As with any “road trip”, there are many moments to remember, a few I’d rather forget, and an undeniable sense of destination. Even though I don’t know where this journey will take me, I know that I’m going somewhere.

T.-S.-EliotPoet T. S. Eliot once said, “We shall not cease from exploration, and the end of all our exploring will be to arrive where we started and know the place for the first time.”

I’ve always loved art but in the past, I didn’t have the  knowledge or the ability to create it. Both, — knowledge and ability — can be obtained with desire, determination, and devotion.
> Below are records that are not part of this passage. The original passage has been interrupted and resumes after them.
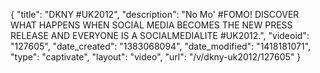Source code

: {
    "title": "DKNY #UK2012",
    "description": "No Mo' #FOMO! DISCOVER WHAT HAPPENS WHEN SOCIAL MEDIA BECOMES THE NEW PRESS RELEASE AND EVERYONE IS A SOCIALMEDIALITE #UK2012.",
    "videoid": "127605",
    "date_created": "1383068094",
    "date_modified": "1418181071",
    "type": "captivate",
    "layout": "video",
    "url": "\/v\/dkny-uk2012\/127605"
}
We can learn; we can become artists.

In many ways, art does take us back to where we began, back to childhood, back to playful days scribbling pictures of houses, flowers, and suns, grabbing crayons and our favorite coloring books, and making awesome messes with fingerpaints.

First Winter SceneAs artists — and it’s such a delight to count myself as one — we’re always searching for the way back home, which is another way of saying that we’re searching for ourselves. To me, it’s much like being lost in the woods — you know how I feel about trees and forests. It’s a beautiful place to be, but it can also be overwhelming, maybe even a little frightening at times.

I’m wandering around, or, to use one of my favorite words, I’m meandering, moving along with no particular place to go, and that’s all right because here and there I find little pieces of myself. It’s a process called “re-membering”, that is, taking the individual parts or members and reassembling them. I’m re-creating myself.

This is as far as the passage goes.